Critique et analyse cinématographique

FILM FEST GENT 2015 – « Le Fils de Saul » de László Nemes

Grand Prix lors du dernier Festival de Cannes et (presque) unanimement acclamé par la critique, ce premier film d’un jeune cinéaste hongrois n’a curieusement pas fait l’objet de beaucoup de questionnements quant au sujet qu’il aborde – les camps d’extermination – et à son traitement.

fils

Il faut dire que László Nemes a tout fait pour contourner la problématique : tout est filmé dans un format carré à hauteur du personnage principal, la plupart du temps en gros plan, de manière à ce que l’horreur dans laquelle il évolue n’apparaisse que par bribes au détour d’un cadre serré, voire floutée. La question de la monstration de l’innommable est donc évacuée, mais celle de sa mise au second plan d’une fiction subjective reste en suspens.
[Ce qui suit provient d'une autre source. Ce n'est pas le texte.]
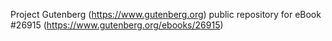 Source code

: Project Gutenberg (https://www.gutenberg.org) public repository for eBook #26915 (https://www.gutenberg.org/ebooks/26915)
Le film colle donc aux basques de Saul, membre du Sonderkommando à Auschwitz, qui croit reconnaître son fils dans l’une des jeunes victimes des chambres à gaz. Parallèlement à une révolte du Sonderkommando, Saul essaye par tous les moyens de sauver le corps des flammes et de lui offrir une sépulture.

C’est cette mise en place d’un suspense au sein d’une réalité insoutenable qui pose réellement problème, d’autant plus que cette réalité est déplacée hors-champ par le choix de cadrage. Quelle que soit son intention et quoi qu’il puisse dire, ce choix est bel et bien une option esthétique, une façon de rendre les camps « cinématographiques ». La question est de savoir si cette démarche est acceptable ou non, mais que ce soit ou pas le cas, le film de Nemes n’est pas plus ou moins recevable que le film de Spielberg, qui avait relancé le débat sur le sujet au moment de sa sortie.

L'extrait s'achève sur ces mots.